-- SUPPLIED RECORDS follows --

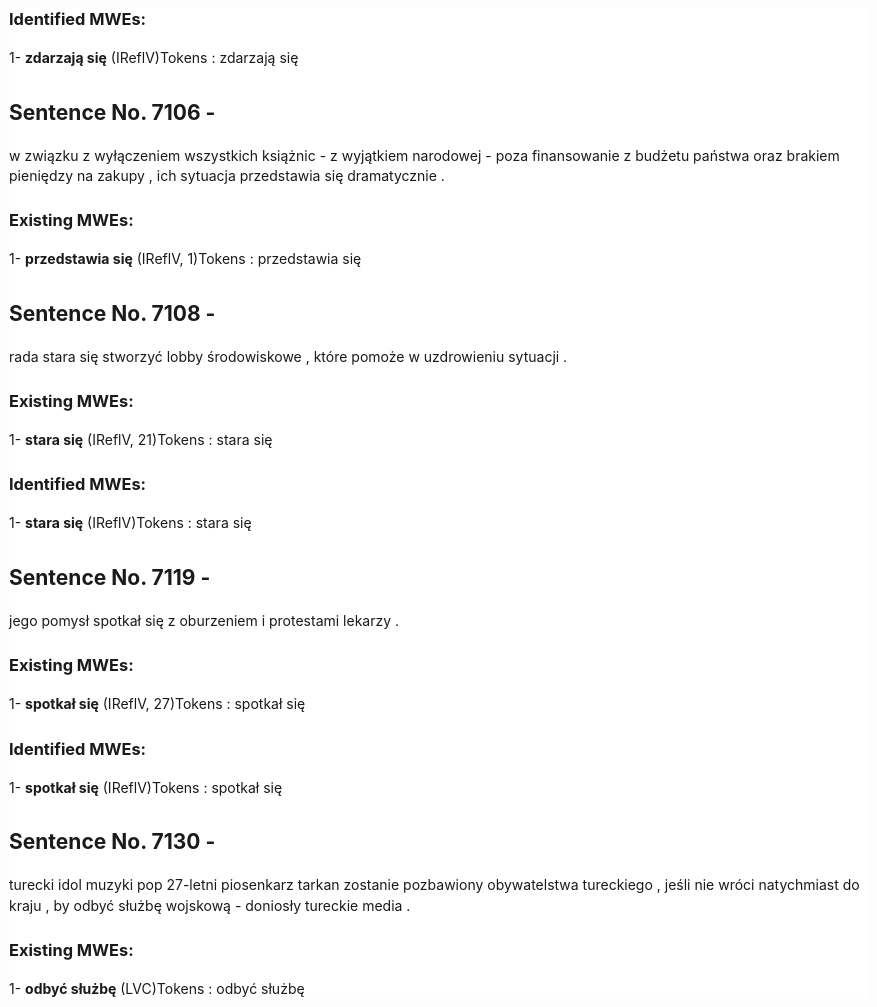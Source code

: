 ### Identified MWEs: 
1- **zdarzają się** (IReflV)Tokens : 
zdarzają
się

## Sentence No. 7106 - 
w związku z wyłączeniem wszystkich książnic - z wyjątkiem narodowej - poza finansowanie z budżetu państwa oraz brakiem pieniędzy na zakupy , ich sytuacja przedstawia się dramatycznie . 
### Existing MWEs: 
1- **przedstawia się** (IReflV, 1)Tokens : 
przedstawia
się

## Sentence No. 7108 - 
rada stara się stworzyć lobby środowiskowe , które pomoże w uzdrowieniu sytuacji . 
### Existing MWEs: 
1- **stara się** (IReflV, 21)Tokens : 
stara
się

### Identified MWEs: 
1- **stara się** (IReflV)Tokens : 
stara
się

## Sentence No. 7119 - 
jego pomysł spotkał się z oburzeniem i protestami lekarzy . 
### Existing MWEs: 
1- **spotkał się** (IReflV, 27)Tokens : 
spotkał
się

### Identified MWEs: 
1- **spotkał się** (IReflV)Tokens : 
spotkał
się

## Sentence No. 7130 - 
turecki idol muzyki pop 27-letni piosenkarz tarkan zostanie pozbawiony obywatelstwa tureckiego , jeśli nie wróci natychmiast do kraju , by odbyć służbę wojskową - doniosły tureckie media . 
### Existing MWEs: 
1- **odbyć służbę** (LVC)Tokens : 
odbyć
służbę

-- SUPPLIED RECORDS concluded --
-- SUPPLIED RECORDS follows --

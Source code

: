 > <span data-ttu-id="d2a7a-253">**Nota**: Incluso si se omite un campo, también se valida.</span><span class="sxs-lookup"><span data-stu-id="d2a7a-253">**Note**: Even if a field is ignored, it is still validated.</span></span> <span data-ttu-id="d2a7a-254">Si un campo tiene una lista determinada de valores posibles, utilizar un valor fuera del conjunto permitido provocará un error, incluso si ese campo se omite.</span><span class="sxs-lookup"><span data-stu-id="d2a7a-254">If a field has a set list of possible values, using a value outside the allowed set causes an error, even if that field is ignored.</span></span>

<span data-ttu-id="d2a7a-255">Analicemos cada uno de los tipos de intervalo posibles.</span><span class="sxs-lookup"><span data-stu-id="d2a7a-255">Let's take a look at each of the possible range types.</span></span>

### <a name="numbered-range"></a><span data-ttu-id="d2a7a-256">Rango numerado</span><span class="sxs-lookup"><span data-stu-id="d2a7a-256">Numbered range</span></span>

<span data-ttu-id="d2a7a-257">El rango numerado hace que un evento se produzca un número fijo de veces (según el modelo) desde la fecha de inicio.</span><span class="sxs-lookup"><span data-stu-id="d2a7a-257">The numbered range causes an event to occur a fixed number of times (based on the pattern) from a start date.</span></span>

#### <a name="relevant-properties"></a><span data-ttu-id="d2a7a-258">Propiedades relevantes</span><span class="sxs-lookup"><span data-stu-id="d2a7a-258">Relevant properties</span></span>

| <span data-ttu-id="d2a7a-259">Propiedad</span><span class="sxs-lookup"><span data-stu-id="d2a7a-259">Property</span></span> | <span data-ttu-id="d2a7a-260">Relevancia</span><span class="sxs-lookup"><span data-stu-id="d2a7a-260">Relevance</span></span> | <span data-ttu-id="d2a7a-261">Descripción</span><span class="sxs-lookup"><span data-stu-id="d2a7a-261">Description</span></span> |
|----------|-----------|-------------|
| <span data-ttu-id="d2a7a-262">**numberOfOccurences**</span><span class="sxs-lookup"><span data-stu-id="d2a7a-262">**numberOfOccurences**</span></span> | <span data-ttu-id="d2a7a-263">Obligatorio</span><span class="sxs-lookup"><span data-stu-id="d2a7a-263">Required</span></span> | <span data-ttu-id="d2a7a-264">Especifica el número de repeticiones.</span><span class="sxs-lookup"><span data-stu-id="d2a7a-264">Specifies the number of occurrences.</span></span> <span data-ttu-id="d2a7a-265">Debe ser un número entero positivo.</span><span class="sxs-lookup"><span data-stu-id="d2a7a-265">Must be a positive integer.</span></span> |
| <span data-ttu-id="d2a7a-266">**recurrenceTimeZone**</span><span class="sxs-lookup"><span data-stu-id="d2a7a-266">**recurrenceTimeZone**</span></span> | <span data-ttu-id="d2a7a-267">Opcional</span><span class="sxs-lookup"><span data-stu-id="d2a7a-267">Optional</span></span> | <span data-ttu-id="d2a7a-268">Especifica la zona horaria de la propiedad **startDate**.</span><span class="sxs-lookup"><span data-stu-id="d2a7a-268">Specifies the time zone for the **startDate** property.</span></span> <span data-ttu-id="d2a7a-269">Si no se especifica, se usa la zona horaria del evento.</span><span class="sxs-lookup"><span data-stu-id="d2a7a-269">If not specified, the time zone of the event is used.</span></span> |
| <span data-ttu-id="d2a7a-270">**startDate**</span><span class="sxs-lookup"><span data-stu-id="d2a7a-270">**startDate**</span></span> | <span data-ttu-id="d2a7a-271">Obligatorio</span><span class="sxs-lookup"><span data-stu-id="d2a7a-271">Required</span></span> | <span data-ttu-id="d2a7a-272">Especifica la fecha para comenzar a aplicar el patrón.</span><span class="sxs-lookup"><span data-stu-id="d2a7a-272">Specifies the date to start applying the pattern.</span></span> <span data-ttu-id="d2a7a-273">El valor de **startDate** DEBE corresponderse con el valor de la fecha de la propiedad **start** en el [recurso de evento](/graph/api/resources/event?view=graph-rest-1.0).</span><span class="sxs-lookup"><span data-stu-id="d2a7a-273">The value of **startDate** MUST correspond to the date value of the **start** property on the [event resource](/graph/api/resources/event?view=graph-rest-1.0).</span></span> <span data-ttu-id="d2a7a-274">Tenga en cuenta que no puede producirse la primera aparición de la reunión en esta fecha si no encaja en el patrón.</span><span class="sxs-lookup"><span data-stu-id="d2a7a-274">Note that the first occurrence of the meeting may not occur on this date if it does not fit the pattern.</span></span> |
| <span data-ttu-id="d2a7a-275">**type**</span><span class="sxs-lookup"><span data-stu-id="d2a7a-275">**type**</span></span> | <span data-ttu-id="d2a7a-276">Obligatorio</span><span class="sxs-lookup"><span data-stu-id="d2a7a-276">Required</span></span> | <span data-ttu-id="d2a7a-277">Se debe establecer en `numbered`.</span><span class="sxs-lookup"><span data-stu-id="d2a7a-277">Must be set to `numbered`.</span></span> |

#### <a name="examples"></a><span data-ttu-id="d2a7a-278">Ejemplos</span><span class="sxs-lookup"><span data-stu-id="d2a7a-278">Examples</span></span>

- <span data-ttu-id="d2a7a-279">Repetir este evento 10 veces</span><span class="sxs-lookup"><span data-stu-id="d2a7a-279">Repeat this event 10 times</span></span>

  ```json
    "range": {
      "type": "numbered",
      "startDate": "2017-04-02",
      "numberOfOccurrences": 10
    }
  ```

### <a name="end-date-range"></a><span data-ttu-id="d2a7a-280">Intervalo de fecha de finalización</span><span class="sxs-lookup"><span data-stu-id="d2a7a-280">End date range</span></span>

-- SUPPLIED RECORDS concluded --
-- SUPPLIED RECORDS follows --

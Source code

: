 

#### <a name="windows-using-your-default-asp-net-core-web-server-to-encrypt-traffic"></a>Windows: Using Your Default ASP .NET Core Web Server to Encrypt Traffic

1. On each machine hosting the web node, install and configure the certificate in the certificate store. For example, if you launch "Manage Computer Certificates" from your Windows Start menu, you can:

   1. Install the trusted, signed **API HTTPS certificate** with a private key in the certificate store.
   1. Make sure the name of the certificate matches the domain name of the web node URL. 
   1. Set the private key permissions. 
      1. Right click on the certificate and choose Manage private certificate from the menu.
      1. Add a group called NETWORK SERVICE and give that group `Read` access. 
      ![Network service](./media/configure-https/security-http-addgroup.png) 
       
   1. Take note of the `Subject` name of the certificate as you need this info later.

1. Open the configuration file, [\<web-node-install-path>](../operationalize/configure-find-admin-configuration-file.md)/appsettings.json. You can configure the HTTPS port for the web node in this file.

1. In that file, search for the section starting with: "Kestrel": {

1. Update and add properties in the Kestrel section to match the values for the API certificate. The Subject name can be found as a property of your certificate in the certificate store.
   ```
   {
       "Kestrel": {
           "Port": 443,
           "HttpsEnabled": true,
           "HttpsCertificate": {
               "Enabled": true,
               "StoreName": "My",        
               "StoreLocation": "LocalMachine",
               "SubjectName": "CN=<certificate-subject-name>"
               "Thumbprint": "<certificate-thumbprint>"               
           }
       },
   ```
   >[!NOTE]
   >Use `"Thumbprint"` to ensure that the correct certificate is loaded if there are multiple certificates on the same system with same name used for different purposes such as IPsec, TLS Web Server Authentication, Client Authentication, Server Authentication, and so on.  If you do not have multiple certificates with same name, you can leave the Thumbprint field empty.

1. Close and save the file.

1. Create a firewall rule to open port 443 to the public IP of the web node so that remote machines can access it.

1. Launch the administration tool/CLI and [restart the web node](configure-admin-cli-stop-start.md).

-- SUPPLIED RECORDS concluded --

• EXERCISE OBJECTIVE
When the string "admin" occurs in a line of the material, that line belongs in the answer.

• ANSWER SECTION
1. Open the configuration file, [\<web-node-install-path>](../operationalize/configure-find-admin-configuration-file.md)/appsettings.json. You can configure the HTTPS port for the web node in this file.
1. Launch the administration tool/CLI and [restart the web node](configure-admin-cli-stop-start.md).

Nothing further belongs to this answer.